Canberra is finally asking uncomfortable questions about the stories it tells itself. Over the past eighteen months, a constellation of volunteer-led heritage groups has begun systematically documenting the city's overlooked histories—from the Ngunnawal and Ngambri peoples whose land underpins the entire capital, to the working-class suburbs that housed the post-war migrants who built Australia's Parliament.
This grassroots movement matters now because Canberra is at a cultural inflection point. The city is no longer content with the sanitised, architect-approved narrative of Daniel Griffin's 1911 master plan. Young professionals, Indigenous scholars, and longtime residents are demanding that institutions like the National Museum of Australia and the ACT Heritage Council acknowledge the gaps, silences, and erasures embedded in how Canberra presents itself to the world.
The Canberra Heritage Mapping Project, launched in 2024 by a consortium of history hobbyists and university researchers, has already catalogued over 340 sites across inner-north Canberra and Gungahlin that fall outside the official National Heritage List. Their work centres on suburbs most tourists never visit: Lyneham, where Italian and Greek families carved out communities in weatherboard cottages; Hackett, home to some of the city's oldest surviving residential structures; and Ainslie, where the ghosts of nineteenth-century pastoral leases still mark the landscape. The group meets monthly at the Canberra Community Law Centre on Northbourne Avenue to collate photographs, conduct oral histories, and argue about which buildings deserve protection.
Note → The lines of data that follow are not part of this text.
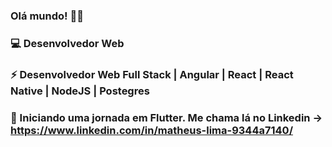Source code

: ### Olá mundo! 👋🏾
### :computer: Desenvolvedor Web 
### ⚡ Desenvolvedor Web Full Stack | Angular | React | React Native | NodeJS | Postegres
### 💬 Iniciando uma jornada em Flutter. Me chama lá no Linkedin -> https://www.linkedin.com/in/matheus-lima-9344a7140/
<!--
**devmlima/devmlima** is a ✨ _special_ ✨ repository because its `README.md` (this file) appears on your GitHub profile.

Here are some ideas to get you started:

- 🔭 I’m currently working on ...
- 🌱 I’m currently learning ...
- 👯 I’m looking to collaborate on ...
- 🤔 I’m looking for help with ...
- 💬 Ask me about ...
- 📫 How to reach me: ...
- 😄 Pronouns: ...
- ⚡ Fun fact: ...
-->
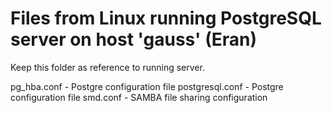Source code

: # Files from Linux running PostgreSQL server on host 'gauss' (Eran)

Keep this folder as reference to running server.

pg_hba.conf - Postgre configuration file
postgresql.conf - Postgre configuration file
smd.conf - SAMBA file sharing configuration

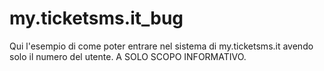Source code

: # my.ticketsms.it_bug
Qui l'esempio di come poter entrare nel sistema di my.ticketsms.it avendo solo il numero del utente. A SOLO SCOPO INFORMATIVO.
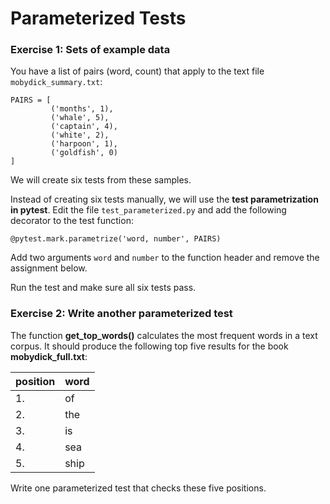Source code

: 
# Parameterized Tests

### Exercise 1: Sets of example data

You have a list of pairs (word, count) that apply to the text file `mobydick_summary.txt`:

    PAIRS = [
             ('months', 1),
             ('whale', 5),
             ('captain', 4),
             ('white', 2),
             ('harpoon', 1),
             ('goldfish', 0)
    ]

We will create six tests from these samples.

Instead of creating six tests manually, we will use the **test parametrization in pytest**. Edit the file `test_parameterized.py` and add the following decorator to the test function:

    @pytest.mark.parametrize('word, number', PAIRS)

Add two arguments `word` and `number` to the function header and remove the assignment below.

Run the test and make sure all six tests pass.


### Exercise 2: Write another parameterized test

The function **get_top_words()** calculates the most frequent words in a text corpus. It should produce the following top five results for the book **mobydick_full.txt**:

| position | word |
|----------|------|
| 1. | of   |
| 2. | the  |
| 3. | is   |
| 4. | sea  |
| 5. | ship |

Write one parameterized test that checks these five positions.
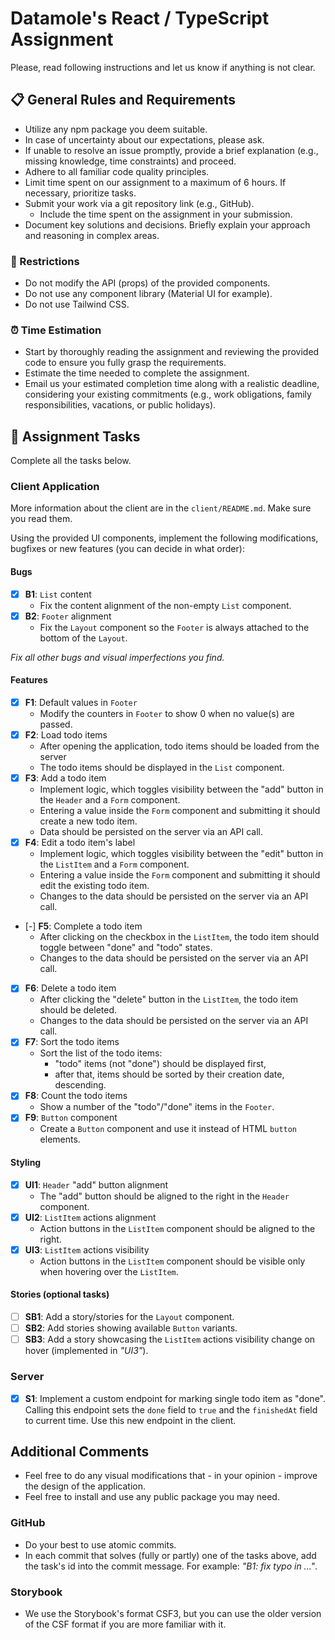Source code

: # Datamole's React / TypeScript Assignment

Please, read following instructions and let us know if anything is not clear.

## 📋 General Rules and Requirements

-   Utilize any npm package you deem suitable.
-   In case of uncertainty about our expectations, please ask.
-   If unable to resolve an issue promptly, provide a brief explanation (e.g., missing knowledge, time constraints) and proceed.
-   Adhere to all familiar code quality principles.
-   Limit time spent on our assignment to a maximum of 6 hours. If necessary, prioritize tasks.
-   Submit your work via a git repository link (e.g., GitHub).
    -   Include the time spent on the assignment in your submission.
-   Document key solutions and decisions. Briefly explain your approach and reasoning in complex areas.

### 🚫 Restrictions

-   Do not modify the API (props) of the provided components.
-   Do not use any component library (Material UI for example).
-   Do not use Tailwind CSS.

### ⏰ Time Estimation

-   Start by thoroughly reading the assignment and reviewing the provided code to ensure you fully grasp the requirements.
-   Estimate the time needed to complete the assignment.
-   Email us your estimated completion time along with a realistic deadline, considering your existing commitments (e.g., work obligations, family responsibilities, vacations, or public holidays).

## 📝 Assignment Tasks

Complete all the tasks below.

### Client Application

More information about the client are in the `client/README.md`. Make sure you read them.

Using the provided UI components, implement the following modifications, bugfixes or new features (you can decide in what order):

#### Bugs

-   [x] **B1**: `List` content
    -   Fix the content alignment of the non-empty `List` component.
-   [x] **B2**: `Footer` alignment
    -   Fix the `Layout` component so the `Footer` is always attached to the bottom of the `Layout`.

_Fix all other bugs and visual imperfections you find._

#### Features

-   [x] **F1**: Default values in `Footer`
    -   Modify the counters in `Footer` to show 0 when no value(s) are passed.
-   [x] **F2**: Load todo items
    -   After opening the application, todo items should be loaded from the server
    -   The todo items should be displayed in the `List` component.
-   [x] **F3**: Add a todo item
    -   Implement logic, which toggles visibility between the "add" button in the `Header` and a `Form` component.
    -   Entering a value inside the `Form` component and submitting it should create a new todo item.
    -   Data should be persisted on the server via an API call.
-   [x] **F4**: Edit a todo item's label
    -   Implement logic, which toggles visibility between the "edit" button in the `ListItem` and a `Form` component.
    -   Entering a value inside the `Form` component and submitting it should edit the existing todo item.
    -   Changes to the data should be persisted on the server via an API call.
-   [-] **F5**: Complete a todo item
    -   After clicking on the checkbox in the `ListItem`, the todo item should toggle between "done" and "todo" states.
    -   Changes to the data should be persisted on the server via an API call.
-   [x] **F6**: Delete a todo item
    -   After clicking the "delete" button in the `ListItem`, the todo item should be deleted.
    -   Changes to the data should be persisted on the server via an API call.
-   [x] **F7**: Sort the todo items
    -   Sort the list of the todo items:
        -   "todo" items (not "done") should be displayed first,
        -   after that, items should be sorted by their creation date, descending.
-   [x] **F8**: Count the todo items
    -   Show a number of the "todo"/"done" items in the `Footer`.
-   [x] **F9**: `Button` component
    -   Create a `Button` component and use it instead of HTML `button` elements.

#### Styling

-   [x] **UI1**: `Header` "add" button alignment
    -   The "add" button should be aligned to the right in the `Header` component.
-   [x] **UI2**: `ListItem` actions alignment
    -   Action buttons in the `ListItem` component should be aligned to the right.
-   [x] **UI3**: `ListItem` actions visibility
    -   Action buttons in the `ListItem` component should be visible only when hovering over the `ListItem`.

#### Stories (optional tasks)

-   [ ] **SB1**: Add a story/stories for the `Layout` component.
-   [ ] **SB2**: Add stories showing available `Button` variants.
-   [ ] **SB3**: Add a story showcasing the `ListItem` actions visibility change on hover (implemented in _"UI3"_).

### Server

-   [x] **S1**: Implement a custom endpoint for marking single todo item as "done". Calling this endpoint sets the `done` field to `true` and the `finishedAt` field to current time. Use this new endpoint in the client.

## Additional Comments

-   Feel free to do any visual modifications that - in your opinion - improve the design of the application.
-   Feel free to install and use any public package you may need.

### GitHub

-   Do your best to use atomic commits.
-   In each commit that solves (fully or partly) one of the tasks above, add the task's id into the commit message. For example: _"B1: fix typo in ..."_.

### Storybook

-   We use the Storybook's format CSF3, but you can use the older version of the CSF format if you are more familiar with it.
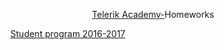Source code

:  <p align="center"><a href="http://telerikacademy.com//"> Telerik Academy-</a>Homeworks 
 <ul>
 <a href ="http://academy.telerik.com/academy/curriculum">Student program 2016-2017</a>


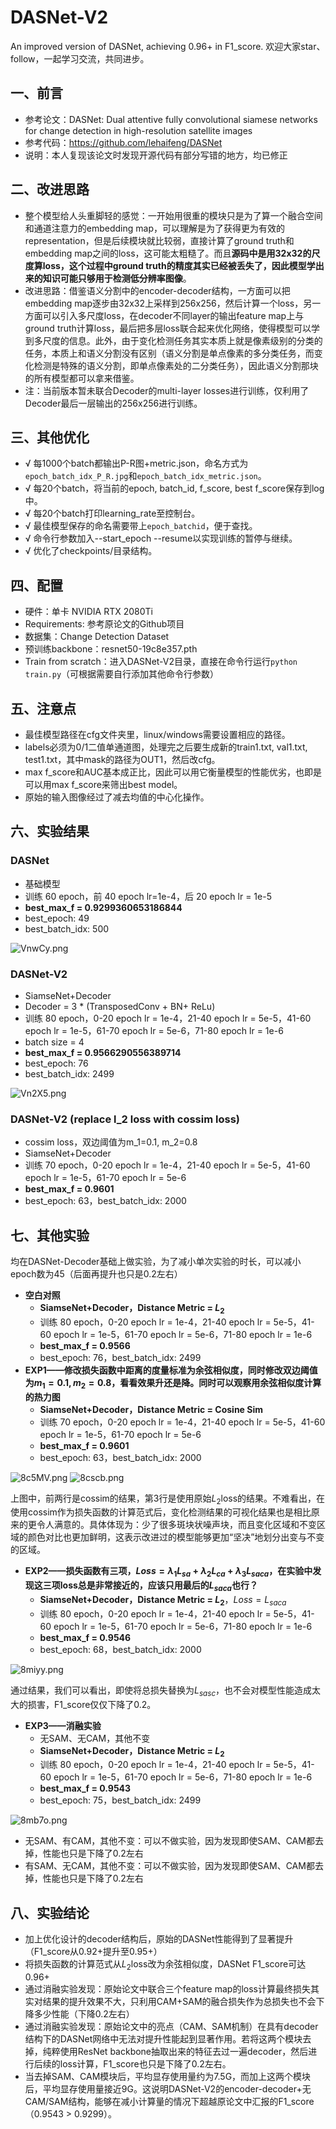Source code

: # DASNet-V2
An improved version of DASNet, achieving 0.96+ in F1_score.
欢迎大家star、follow，一起学习交流，共同进步。


## 一、前言
- 参考论文：DASNet: Dual attentive fully convolutional siamese networks for change detection in high-resolution satellite images
- 参考代码：https://github.com/lehaifeng/DASNet
- 说明：本人复现该论文时发现开源代码有部分写错的地方，均已修正

## 二、改进思路
-  整个模型给人头重脚轻的感觉：一开始用很重的模块只是为了算一个融合空间和通道注意力的embedding map，可以理解是为了获得更为有效的representation，但是后续模块就比较弱，直接计算了ground truth和embedding map之间的loss，这可能太粗糙了。而且**源码中是用32x32的尺度算loss，这个过程中ground truth的精度其实已经被丢失了，因此模型学出来的知识可能只够用于检测低分辨率图像**。
-  改进思路：借鉴语义分割中的encoder-decoder结构，一方面可以把embedding map逐步由32x32上采样到256x256，然后计算一个loss，另一方面可以引入多尺度loss，在decoder不同layer的输出feature map上与ground truth计算loss，最后把多层loss联合起来优化网络，使得模型可以学到多尺度的信息。此外，由于变化检测任务其实本质上就是像素级别的分类的任务，本质上和语义分割没有区别（语义分割是单点像素的多分类任务，而变化检测是特殊的语义分割，即单点像素处的二分类任务），因此语义分割那块的所有模型都可以拿来借鉴。
-  注：当前版本暂未联合Decoder的multi-layer losses进行训练，仅利用了Decoder最后一层输出的256x256进行训练。

## 三、其他优化
-  √ 每1000个batch都输出P-R图+metric.json，命名方式为`epoch_batch_idx_P_R.jpg`和`epoch_batch_idx_metric.json`。
-  √ 每20个batch，将当前的epoch, batch_id, f_score, best f_score保存到log中。
-  √ 每20个batch打印learning_rate至控制台。
-  √ 最佳模型保存的命名需要带上`epoch_batchid`，便于查找。
-  √ 命令行参数加入--start_epoch --resume以实现训练的暂停与继续。
-  √ 优化了checkpoints/目录结构。

## 四、配置
- 硬件：单卡 NVIDIA RTX 2080Ti
- Requirements: 参考原论文的Github项目
- 数据集：Change Detection Dataset
- 预训练backbone：resnet50-19c8e357.pth
- Train from scratch：进入DASNet-V2目录，直接在命令行运行`python train.py`（可根据需要自行添加其他命令行参数）


## 五、注意点

- 最佳模型路径在cfg文件夹里，linux/windows需要设置相应的路径。
- labels必须为0/1二值单通道图，处理完之后要生成新的train1.txt, val1.txt, test1.txt，其中mask的路径为OUT1，然后改cfg。
- max f_score和AUC基本成正比，因此可以用它衡量模型的性能优劣，也即是可以用max f_score来筛出best model。
- 原始的输入图像经过了减去均值的中心化操作。

## 六、实验结果
### DASNet
- 基础模型
- 训练 60 epoch，前 40 epoch lr=1e-4，后 20 epoch lr = 1e-5
- **best_max_f = 0.9299360653186844**
- best_epoch:  49
- best_batch_idx:  500


![VnwCy.png](https://i.328888.xyz/img/2022/12/04/VnwCy.png)

### DASNet-V2
- SiamseNet+Decoder
- Decoder = 3 * (TransposedConv + BN+ ReLu)
- 训练 80 epoch，0-20 epoch lr = 1e-4，21-40 epoch lr = 5e-5，41-60 epoch lr = 1e-5，61-70 epoch lr = 5e-6，71-80 epoch lr = 1e-6
- batch size = 4
- **best_max_f = 0.9566290556389714**
- best_epoch:  76
- best_batch_idx:  2499


![Vn2X5.png](https://i.328888.xyz/img/2022/12/04/Vn2X5.png)

### DASNet-V2 (replace l_2 loss with cossim loss)
- cossim loss，双边阈值为m_1=0.1, m_2=0.8
- SiamseNet+Decoder
- 训练 70 epoch，0-20 epoch lr = 1e-4，21-40 epoch lr = 5e-5，41-60 epoch lr = 1e-5，61-70 epoch lr = 5e-6
- **best_max_f = 0.9601**
- best_epoch:  63，best_batch_idx: 2000

## 七、其他实验
均在DASNet-Decoder基础上做实验，为了减小单次实验的时长，可以减小epoch数为45（后面再提升也只是0.2左右）

- **空白对照**
  - **SiamseNet+Decoder，Distance Metric = $L_2$**
  - 训练 80 epoch，0-20 epoch lr = 1e-4，21-40 epoch lr = 5e-5，41-60 epoch lr = 1e-5，61-70 epoch lr = 5e-6，71-80 epoch lr = 1e-6
  - **best_max_f = 0.9566**
  - best_epoch:  76，best_batch_idx:  2499
- **EXP1——修改损失函数中距离的度量标准为余弦相似度，同时修改双边阈值为$m_1=0.1, m_2=0.8$，看看效果升还是降。同时可以观察用余弦相似度计算的热力图**
  - **SiamseNet+Decoder，Distance Metric = Cosine Sim**
  - 训练 70 epoch，0-20 epoch lr = 1e-4，21-40 epoch lr = 5e-5，41-60 epoch lr = 1e-5，61-70 epoch lr = 5e-6
  - **best_max_f = 0.9601**
  - best_epoch:  63，best_batch_idx: 2000

![8c5MV.png](https://i.328888.xyz/2023/01/31/8c5MV.png)
![8cscb.png](https://i.328888.xyz/2023/01/31/8cscb.png)

上图中，前两行是cossim的结果，第3行是使用原始$L_2$loss的结果。不难看出，在使用cossim作为损失函数的计算范式后，变化检测结果的可视化结果也是相比原来的更令人满意的。具体体现为：少了很多斑块状噪声块，而且变化区域和不变区域的颜色对比也更加鲜明，这表示改进过的模型能够更加“坚决”地划分出变与不变的区域。

- **EXP2——损失函数有三项，$Loss = λ_1L_{sa} + λ_2L_{ca} + λ_3L_{saca}$，在实验中发现这三项loss总是非常接近的，应该只用最后的$L_{saca}$也行？**
  - **SiamseNet+Decoder，Distance Metric = $L_2$**，$Loss = L_{saca}$
  - 训练 80 epoch，0-20 epoch lr = 1e-4，21-40 epoch lr = 5e-5，41-60 epoch lr = 1e-5，61-70 epoch lr = 5e-6，71-80 epoch lr = 1e-6
  - **best_max_f = 0.9546**
  - best_epoch:  68，best_batch_idx: 2000

![8miyy.png](https://i.328888.xyz/2023/01/31/8miyy.png)

通过结果，我们可以看出，即使将总损失替换为$L_{sasc}$，也不会对模型性能造成太大的损害，F1_score仅仅下降了0.2。

- **EXP3——消融实验**
  - 无SAM、无CAM，其他不变
   - **SiamseNet+Decoder，Distance Metric = $L_2$**
   - 训练 80 epoch，0-20 epoch lr = 1e-4，21-40 epoch lr = 5e-5，41-60 epoch lr = 1e-5，61-70 epoch lr = 5e-6，71-80 epoch lr = 1e-6
   - **best_max_f = 0.9543**
   - best_epoch:  75，best_batch_idx:  2499

![8mb7o.png](https://i.328888.xyz/2023/01/31/8mb7o.png)

- 无SAM、有CAM，其他不变：可以不做实验，因为发现即使SAM、CAM都去掉，性能也只是下降了0.2左右
- 有SAM、无CAM，其他不变：可以不做实验，因为发现即使SAM、CAM都去掉，性能也只是下降了0.2左右

## 八、实验结论
- 加上优化设计的decoder结构后，原始的DASNet性能得到了显著提升（F1_score从0.92+提升至0.95+）
- 将损失函数的计算范式从$L_2$loss改为余弦相似度，DASNet F1_score可达0.96+
- 通过消融实验发现：原始论文中联合三个feature map的loss计算最终损失其实对结果的提升效果不大，只利用CAM+SAM的融合损失作为总损失也不会下降多少性能（下降0.2左右）
- 通过消融实验发现：原始论文中的亮点（CAM、SAM机制）在具有decoder结构下的DASNet网络中无法对提升性能起到显著作用。若将这两个模块去掉，纯粹使用ResNet backbone抽取出来的特征去过一遍decoder，然后进行后续的loss计算，F1_score也只是下降了0.2左右。
- 当去掉SAM、CAM模块后，平均显存使用量约为7.5G，而加上这两个模块后，平均显存使用量接近9G。这说明DASNet-V2的encoder-decoder+无CAM/SAM结构，能够在减小计算量的情况下超越原论文中汇报的F1_score（0.9543 > 0.9299）。


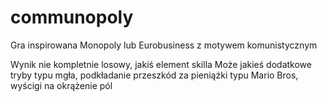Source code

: # communopoly
Gra inspirowana Monopoly lub Eurobusiness z motywem komunistycznym

Wynik nie kompletnie losowy, jakiś element skilla
Może jakieś dodatkowe tryby typu mgła, podkładanie przeszkód za pieniążki typu Mario Bros, wyścigi na okrążenie pól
Meanwhile, the Stolen Generations Memorial Working Group—convened by the ACT Reconciliation Council with representatives from the Ngunnawal Nation, the Queanbeyan Palerang Regional Council, and the ACT government—has spent the last two years developing a proposal for a permanent acknowledgement site in central Canberra. Their draft framework, released for public consultation in April, suggests embedding Indigenous narratives not as footnotes but as foundational to understanding how Canberra came to exist. The group is pushing for the site to be located somewhere pedestrians actually walk, not sequestered in a museum or park.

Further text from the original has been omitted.